* [Input data]:
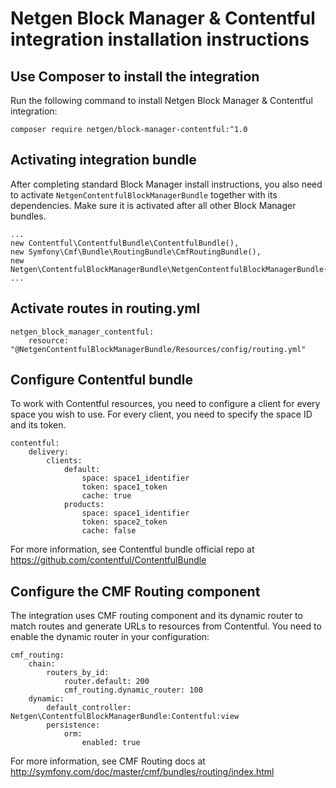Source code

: Netgen Block Manager & Contentful integration installation instructions
=======================================================================

Use Composer to install the integration
---------------------------------------

Run the following command to install Netgen Block Manager & Contentful
integration:

```
composer require netgen/block-manager-contentful:^1.0
```

Activating integration bundle
-----------------------------

After completing standard Block Manager install instructions, you also need to
activate `NetgenContentfulBlockManagerBundle` together with its dependencies.
Make sure it is activated after all other Block Manager bundles.

```
...
new Contentful\ContentfulBundle\ContentfulBundle(),
new Symfony\Cmf\Bundle\RoutingBundle\CmfRoutingBundle(),
new Netgen\ContentfulBlockManagerBundle\NetgenContentfulBlockManagerBundle(),
...
```

Activate routes in routing.yml
------------------------------

```
netgen_block_manager_contentful:
    resource: "@NetgenContentfulBlockManagerBundle/Resources/config/routing.yml"
```

Configure Contentful bundle
---------------------------

To work with Contentful resources, you need to configure a client for
every space you wish to use. For every client, you need to specify the
space ID and its token.

```
contentful:
    delivery:
        clients:
            default:
                space: space1_identifier
                token: space1_token
                cache: true
            products:
                space: space1_identifier
                token: space2_token
                cache: false
```

For more information, see Contentful bundle official repo at
https://github.com/contentful/ContentfulBundle

Configure the CMF Routing component
-----------------------------------

The integration uses CMF routing component and its dynamic router to match
routes and generate URLs to resources from Contentful. You need to enable
the dynamic router in your configuration:

```
cmf_routing:
    chain:
        routers_by_id:
            router.default: 200
            cmf_routing.dynamic_router: 100
    dynamic:
        default_controller: Netgen\ContentfulBlockManagerBundle:Contentful:view
        persistence:
            orm:
                enabled: true
```

For more information, see CMF Routing docs at
http://symfony.com/doc/master/cmf/bundles/routing/index.html
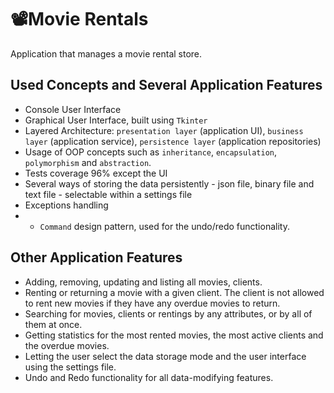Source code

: # 📽Movie Rentals
Application that manages a movie rental store.

## Used Concepts and Several Application Features
- Console User Interface
- Graphical User Interface, built using ```Tkinter```
- Layered Architecture: ```presentation layer``` (application UI), ```business layer``` (application service), ```persistence layer``` (application repositories)
- Usage of OOP concepts such as ```inheritance```, ```encapsulation```, ```polymorphism``` and ```abstraction```.
- Tests coverage 96% except the UI
- Several ways of storing the data persistently - json file, binary file and text file - selectable within a settings file 
- Exceptions handling
- - ```Command``` design pattern, used for the undo/redo functionality.

## Other Application Features
- Adding, removing, updating and listing all movies, clients.
- Renting or returning a movie with a given client. The client is not allowed to rent new movies if they have any overdue movies to return.
- Searching for movies, clients or rentings by any attributes, or by all of them at once.
- Getting statistics for the most rented movies, the most active clients and the overdue movies.
- Letting the user select the data storage mode and the user interface using the settings file.
- Undo and Redo functionality for all data-modifying features.
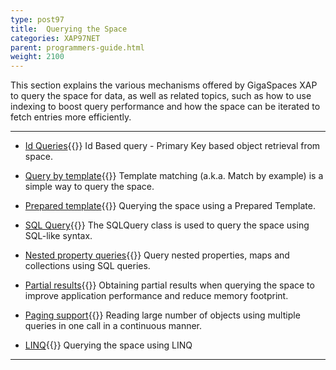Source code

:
 ```yaml
---
type: post97
title:  Querying the Space
categories: XAP97NET
parent: programmers-guide.html
weight: 2100
---
```






This section explains the various mechanisms offered by GigaSpaces XAP to query the space for data, as well as related topics, such as how to use indexing to boost query performance and how the space can be iterated to fetch entries more efficiently.


<hr/>


- [Id Queries](./query-by-id.html){{<wbr>}}
Id Based query - Primary Key based object retrieval from space.

- [Query by template](./query-template-matching.html){{<wbr>}}
Template matching (a.k.a. Match by example) is a simple way to query the space.

- [Prepared template](./query-prepared-template.html){{<wbr>}}
Querying the space using a Prepared Template.

- [SQL Query](./query-sql.html){{<wbr>}}
The SQLQuery class is used to query the space using SQL-like syntax.

- [Nested property queries](./query-nested-properties.html){{<wbr>}}
Query nested properties, maps and collections using SQL queries.

- [Partial results](./query-partial-results.html){{<wbr>}}
Obtaining partial results when querying the space to improve application performance and reduce memory footprint.

- [Paging support](./query-paging-support.html){{<wbr>}}
Reading large number of objects using multiple queries in one call in a continuous manner.

- [LINQ](./query-linq.html){{<wbr>}}
Querying the space using LINQ
<hr/>

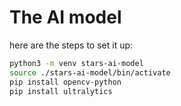 # The AI model
here are the steps to set it up:
```bash
python3 -m venv stars-ai-model
source ./stars-ai-model/bin/activate
pip install opencv-python
pip install ultralytics
```

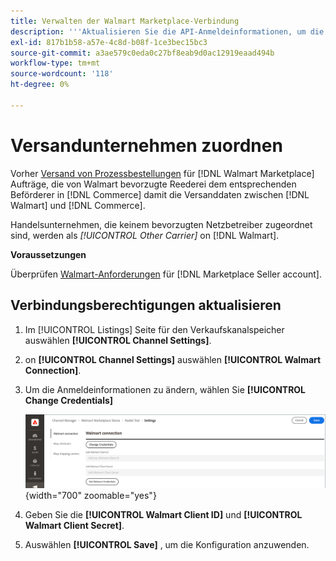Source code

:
 ```yaml
---
title: Verwalten der Walmart Marketplace-Verbindung
description: '''Aktualisieren Sie die API-Anmeldeinformationen, um die Verbindung zwischen einem [DNL! Commerce] Store-Ansicht und [!DNL Walmart Marketplace]. The connection is required to connect [!DNL Commerce] Produktlisten erstellen und Inventar-, Preis-, Bestell- und Versanddaten zwischen [!DNL Commerce] und der Walmart."'
exl-id: 817b1b58-a57e-4c8d-b08f-1ce3bec15bc3
source-git-commit: a3ae579c0eda0c27bf8eab9d0ac12919eaad494b
workflow-type: tm+mt
source-wordcount: '118'
ht-degree: 0%

---
```


# Versandunternehmen zuordnen

Vorher [Versand von Prozessbestellungen](process-orders.md#ship-an-order) für [!DNL Walmart Marketplace] Aufträge, die von Walmart bevorzugte Reederei dem entsprechenden Beförderer in [!DNL Commerce] damit die Versanddaten zwischen [!DNL Walmart] und [!DNL Commerce].

Handelsunternehmen, die keinem bevorzugten Netzbetreiber zugeordnet sind, werden als *[!UICONTROL Other Carrier]* on [!DNL Walmart].

**Voraussetzungen**

Überprüfen [Walmart-Anforderungen](walmart-requirements.md) für [!DNL Marketplace Seller account].

## Verbindungsberechtigungen aktualisieren

1. Im [!UICONTROL Listings] Seite für den Verkaufskanalspeicher auswählen **[!UICONTROL Channel Settings]**.

1. on **[!UICONTROL Channel Settings]** auswählen **[!UICONTROL Walmart Connection]**.

1. Um die Anmeldeinformationen zu ändern, wählen Sie **[!UICONTROL Change Credentials]**

   ![Aktualisieren der Anmeldeinformationen der Walmart-API, um die Verbindung zu autorisieren](assets/update-connection-credentials.png){width="700" zoomable="yes"}

1. Geben Sie die **[!UICONTROL Walmart Client ID]** und **[!UICONTROL Walmart Client Secret]**.

1. Auswählen **[!UICONTROL Save]** , um die Konfiguration anzuwenden.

* [Aim of the exercise]: Which of the lines in the material carry the string "html"? Pull them out.

* [Exercise solution]:
http://symfony.com/doc/master/cmf/bundles/routing/index.html
parent: programmers-guide.html
- [Id Queries](./query-by-id.html){{<wbr>}}
- [Query by template](./query-template-matching.html){{<wbr>}}
- [Prepared template](./query-prepared-template.html){{<wbr>}}
- [SQL Query](./query-sql.html){{<wbr>}}
- [Nested property queries](./query-nested-properties.html){{<wbr>}}
- [Partial results](./query-partial-results.html){{<wbr>}}
- [Paging support](./query-paging-support.html){{<wbr>}}
- [LINQ](./query-linq.html){{<wbr>}}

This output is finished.